**TASK OBJECTIVE**.
Transcribe, word for word, every record in the data below.

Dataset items
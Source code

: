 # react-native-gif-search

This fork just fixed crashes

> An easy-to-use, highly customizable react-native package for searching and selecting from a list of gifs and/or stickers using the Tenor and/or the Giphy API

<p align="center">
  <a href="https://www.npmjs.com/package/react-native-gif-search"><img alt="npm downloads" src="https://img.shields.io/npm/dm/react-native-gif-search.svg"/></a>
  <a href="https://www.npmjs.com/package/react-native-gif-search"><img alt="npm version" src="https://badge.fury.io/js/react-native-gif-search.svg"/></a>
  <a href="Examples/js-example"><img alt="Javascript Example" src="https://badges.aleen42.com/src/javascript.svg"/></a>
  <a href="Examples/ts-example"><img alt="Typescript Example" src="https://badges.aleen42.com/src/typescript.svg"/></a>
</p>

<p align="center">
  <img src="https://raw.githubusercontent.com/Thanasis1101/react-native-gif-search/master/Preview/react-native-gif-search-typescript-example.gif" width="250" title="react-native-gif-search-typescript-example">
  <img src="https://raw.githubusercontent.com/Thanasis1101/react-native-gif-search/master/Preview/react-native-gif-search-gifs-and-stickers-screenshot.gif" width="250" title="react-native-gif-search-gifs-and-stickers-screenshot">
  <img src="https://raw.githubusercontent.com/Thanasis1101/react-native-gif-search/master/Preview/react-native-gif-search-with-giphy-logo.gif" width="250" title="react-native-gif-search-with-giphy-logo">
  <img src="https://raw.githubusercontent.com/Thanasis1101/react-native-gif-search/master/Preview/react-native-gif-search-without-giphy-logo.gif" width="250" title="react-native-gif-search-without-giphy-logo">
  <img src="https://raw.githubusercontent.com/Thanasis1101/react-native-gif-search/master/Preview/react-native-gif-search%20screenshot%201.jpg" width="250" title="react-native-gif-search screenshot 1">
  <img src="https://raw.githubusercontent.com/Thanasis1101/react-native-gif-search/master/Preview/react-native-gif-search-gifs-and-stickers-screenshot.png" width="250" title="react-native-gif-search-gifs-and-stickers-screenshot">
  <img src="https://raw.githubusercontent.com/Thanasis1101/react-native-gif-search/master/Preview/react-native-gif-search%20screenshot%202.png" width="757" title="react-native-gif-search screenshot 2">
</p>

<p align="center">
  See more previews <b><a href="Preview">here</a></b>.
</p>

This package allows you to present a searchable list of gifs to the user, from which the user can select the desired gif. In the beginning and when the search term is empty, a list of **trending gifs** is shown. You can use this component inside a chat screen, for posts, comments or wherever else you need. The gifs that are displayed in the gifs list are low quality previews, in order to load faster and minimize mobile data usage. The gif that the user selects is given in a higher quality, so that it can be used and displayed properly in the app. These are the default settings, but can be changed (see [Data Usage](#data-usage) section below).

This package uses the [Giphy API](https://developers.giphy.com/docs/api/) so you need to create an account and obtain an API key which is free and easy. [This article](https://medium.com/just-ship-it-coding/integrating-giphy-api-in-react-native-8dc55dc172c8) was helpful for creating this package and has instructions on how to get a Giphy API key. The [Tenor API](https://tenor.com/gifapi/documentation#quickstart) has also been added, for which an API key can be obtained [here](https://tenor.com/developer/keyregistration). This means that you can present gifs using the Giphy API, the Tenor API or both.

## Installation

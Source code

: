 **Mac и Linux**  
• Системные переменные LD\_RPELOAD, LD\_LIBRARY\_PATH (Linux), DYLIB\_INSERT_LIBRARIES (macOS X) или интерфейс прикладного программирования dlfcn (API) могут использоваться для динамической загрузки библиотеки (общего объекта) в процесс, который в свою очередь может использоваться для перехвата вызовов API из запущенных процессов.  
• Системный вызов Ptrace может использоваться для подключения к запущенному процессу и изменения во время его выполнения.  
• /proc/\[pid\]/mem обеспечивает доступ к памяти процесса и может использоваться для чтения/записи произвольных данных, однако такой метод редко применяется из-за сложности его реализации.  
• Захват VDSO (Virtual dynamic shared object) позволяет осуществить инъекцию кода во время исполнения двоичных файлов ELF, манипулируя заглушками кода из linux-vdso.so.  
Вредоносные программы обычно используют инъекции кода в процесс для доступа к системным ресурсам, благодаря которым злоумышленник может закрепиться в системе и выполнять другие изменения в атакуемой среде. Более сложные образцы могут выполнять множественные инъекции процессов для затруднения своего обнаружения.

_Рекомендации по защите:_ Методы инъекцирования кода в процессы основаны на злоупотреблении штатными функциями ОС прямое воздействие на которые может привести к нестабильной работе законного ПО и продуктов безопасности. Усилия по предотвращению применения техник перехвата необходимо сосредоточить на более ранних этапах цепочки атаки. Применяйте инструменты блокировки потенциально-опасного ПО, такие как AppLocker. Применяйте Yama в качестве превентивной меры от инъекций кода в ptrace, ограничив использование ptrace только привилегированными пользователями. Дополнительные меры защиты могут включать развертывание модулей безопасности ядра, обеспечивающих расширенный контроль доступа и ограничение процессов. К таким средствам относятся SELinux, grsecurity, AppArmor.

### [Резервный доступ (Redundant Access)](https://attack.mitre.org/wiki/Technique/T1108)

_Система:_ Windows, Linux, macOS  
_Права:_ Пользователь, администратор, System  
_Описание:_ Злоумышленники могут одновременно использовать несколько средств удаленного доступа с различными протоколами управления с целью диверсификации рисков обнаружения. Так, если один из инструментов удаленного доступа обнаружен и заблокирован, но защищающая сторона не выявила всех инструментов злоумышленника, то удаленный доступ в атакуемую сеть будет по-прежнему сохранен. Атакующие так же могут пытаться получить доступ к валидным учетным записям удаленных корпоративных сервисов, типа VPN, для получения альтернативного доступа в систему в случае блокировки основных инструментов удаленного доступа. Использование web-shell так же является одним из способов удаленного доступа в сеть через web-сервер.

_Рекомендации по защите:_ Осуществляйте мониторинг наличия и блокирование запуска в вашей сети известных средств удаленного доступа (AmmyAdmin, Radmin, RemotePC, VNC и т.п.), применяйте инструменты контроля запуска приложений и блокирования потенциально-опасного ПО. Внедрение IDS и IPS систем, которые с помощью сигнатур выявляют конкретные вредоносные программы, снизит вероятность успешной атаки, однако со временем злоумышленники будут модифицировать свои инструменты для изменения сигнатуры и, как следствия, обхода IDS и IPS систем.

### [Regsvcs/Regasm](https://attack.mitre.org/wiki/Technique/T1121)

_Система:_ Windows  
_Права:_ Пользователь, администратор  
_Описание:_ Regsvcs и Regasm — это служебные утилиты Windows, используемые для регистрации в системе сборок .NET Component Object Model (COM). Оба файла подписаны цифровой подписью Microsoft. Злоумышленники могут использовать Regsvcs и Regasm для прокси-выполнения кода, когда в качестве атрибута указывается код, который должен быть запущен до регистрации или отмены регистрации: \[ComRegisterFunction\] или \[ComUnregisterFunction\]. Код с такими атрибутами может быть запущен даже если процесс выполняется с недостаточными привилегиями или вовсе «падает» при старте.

**TASK RESULT**.
Source code

: # react-native-gif-search

This fork just fixed crashes

> An easy-to-use, highly customizable react-native package for searching and selecting from a list of gifs and/or stickers using the Tenor and/or the Giphy API

<p align="center">
  <a href="https://www.npmjs.com/package/react-native-gif-search"><img alt="npm downloads" src="https://img.shields.io/npm/dm/react-native-gif-search.svg"/></a>
  <a href="https://www.npmjs.com/package/react-native-gif-search"><img alt="npm version" src="https://badge.fury.io/js/react-native-gif-search.svg"/></a>
  <a href="Examples/js-example"><img alt="Javascript Example" src="https://badges.aleen42.com/src/javascript.svg"/></a>
  <a href="Examples/ts-example"><img alt="Typescript Example" src="https://badges.aleen42.com/src/typescript.svg"/></a>
</p>

<p align="center">
  <img src="https://raw.githubusercontent.com/Thanasis1101/react-native-gif-search/master/Preview/react-native-gif-search-typescript-example.gif" width="250" title="react-native-gif-search-typescript-example">
  <img src="https://raw.githubusercontent.com/Thanasis1101/react-native-gif-search/master/Preview/react-native-gif-search-gifs-and-stickers-screenshot.gif" width="250" title="react-native-gif-search-gifs-and-stickers-screenshot">
  <img src="https://raw.githubusercontent.com/Thanasis1101/react-native-gif-search/master/Preview/react-native-gif-search-with-giphy-logo.gif" width="250" title="react-native-gif-search-with-giphy-logo">
  <img src="https://raw.githubusercontent.com/Thanasis1101/react-native-gif-search/master/Preview/react-native-gif-search-without-giphy-logo.gif" width="250" title="react-native-gif-search-without-giphy-logo">
  <img src="https://raw.githubusercontent.com/Thanasis1101/react-native-gif-search/master/Preview/react-native-gif-search%20screenshot%201.jpg" width="250" title="react-native-gif-search screenshot 1">
  <img src="https://raw.githubusercontent.com/Thanasis1101/react-native-gif-search/master/Preview/react-native-gif-search-gifs-and-stickers-screenshot.png" width="250" title="react-native-gif-search-gifs-and-stickers-screenshot">
  <img src="https://raw.githubusercontent.com/Thanasis1101/react-native-gif-search/master/Preview/react-native-gif-search%20screenshot%202.png" width="757" title="react-native-gif-search screenshot 2">
</p>

<p align="center">
  See more previews <b><a href="Preview">here</a></b>.
</p>

This package allows you to present a searchable list of gifs to the user, from which the user can select the desired gif. In the beginning and when the search term is empty, a list of **trending gifs** is shown. You can use this component inside a chat screen, for posts, comments or wherever else you need. The gifs that are displayed in the gifs list are low quality previews, in order to load faster and minimize mobile data usage. The gif that the user selects is given in a higher quality, so that it can be used and displayed properly in the app. These are the default settings, but can be changed (see [Data Usage](#data-usage) section below).

This package uses the [Giphy API](https://developers.giphy.com/docs/api/) so you need to create an account and obtain an API key which is free and easy. [This article](https://medium.com/just-ship-it-coding/integrating-giphy-api-in-react-native-8dc55dc172c8) was helpful for creating this package and has instructions on how to get a Giphy API key. The [Tenor API](https://tenor.com/gifapi/documentation#quickstart) has also been added, for which an API key can be obtained [here](https://tenor.com/developer/keyregistration). This means that you can present gifs using the Giphy API, the Tenor API or both.

## Installation

Source code

: **Mac и Linux**  
• Системные переменные LD\_RPELOAD, LD\_LIBRARY\_PATH (Linux), DYLIB\_INSERT_LIBRARIES (macOS X) или интерфейс прикладного программирования dlfcn (API) могут использоваться для динамической загрузки библиотеки (общего объекта) в процесс, который в свою очередь может использоваться для перехвата вызовов API из запущенных процессов.  
• Системный вызов Ptrace может использоваться для подключения к запущенному процессу и изменения во время его выполнения.  
• /proc/\[pid\]/mem обеспечивает доступ к памяти процесса и может использоваться для чтения/записи произвольных данных, однако такой метод редко применяется из-за сложности его реализации.  
• Захват VDSO (Virtual dynamic shared object) позволяет осуществить инъекцию кода во время исполнения двоичных файлов ELF, манипулируя заглушками кода из linux-vdso.so.  
Вредоносные программы обычно используют инъекции кода в процесс для доступа к системным ресурсам, благодаря которым злоумышленник может закрепиться в системе и выполнять другие изменения в атакуемой среде. Более сложные образцы могут выполнять множественные инъекции процессов для затруднения своего обнаружения.

_Рекомендации по защите:_ Методы инъекцирования кода в процессы основаны на злоупотреблении штатными функциями ОС прямое воздействие на которые может привести к нестабильной работе законного ПО и продуктов безопасности. Усилия по предотвращению применения техник перехвата необходимо сосредоточить на более ранних этапах цепочки атаки. Применяйте инструменты блокировки потенциально-опасного ПО, такие как AppLocker. Применяйте Yama в качестве превентивной меры от инъекций кода в ptrace, ограничив использование ptrace только привилегированными пользователями. Дополнительные меры защиты могут включать развертывание модулей безопасности ядра, обеспечивающих расширенный контроль доступа и ограничение процессов. К таким средствам относятся SELinux, grsecurity, AppArmor.

### [Резервный доступ (Redundant Access)](https://attack.mitre.org/wiki/Technique/T1108)

_Система:_ Windows, Linux, macOS  
_Права:_ Пользователь, администратор, System  
_Описание:_ Злоумышленники могут одновременно использовать несколько средств удаленного доступа с различными протоколами управления с целью диверсификации рисков обнаружения. Так, если один из инструментов удаленного доступа обнаружен и заблокирован, но защищающая сторона не выявила всех инструментов злоумышленника, то удаленный доступ в атакуемую сеть будет по-прежнему сохранен. Атакующие так же могут пытаться получить доступ к валидным учетным записям удаленных корпоративных сервисов, типа VPN, для получения альтернативного доступа в систему в случае блокировки основных инструментов удаленного доступа. Использование web-shell так же является одним из способов удаленного доступа в сеть через web-сервер.

_Рекомендации по защите:_ Осуществляйте мониторинг наличия и блокирование запуска в вашей сети известных средств удаленного доступа (AmmyAdmin, Radmin, RemotePC, VNC и т.п.), применяйте инструменты контроля запуска приложений и блокирования потенциально-опасного ПО. Внедрение IDS и IPS систем, которые с помощью сигнатур выявляют конкретные вредоносные программы, снизит вероятность успешной атаки, однако со временем злоумышленники будут модифицировать свои инструменты для изменения сигнатуры и, как следствия, обхода IDS и IPS систем.

### [Regsvcs/Regasm](https://attack.mitre.org/wiki/Technique/T1121)

_Система:_ Windows  
_Права:_ Пользователь, администратор  
_Описание:_ Regsvcs и Regasm — это служебные утилиты Windows, используемые для регистрации в системе сборок .NET Component Object Model (COM). Оба файла подписаны цифровой подписью Microsoft. Злоумышленники могут использовать Regsvcs и Regasm для прокси-выполнения кода, когда в качестве атрибута указывается код, который должен быть запущен до регистрации или отмены регистрации: \[ComRegisterFunction\] или \[ComUnregisterFunction\]. Код с такими атрибутами может быть запущен даже если процесс выполняется с недостаточными привилегиями или вовсе «падает» при старте.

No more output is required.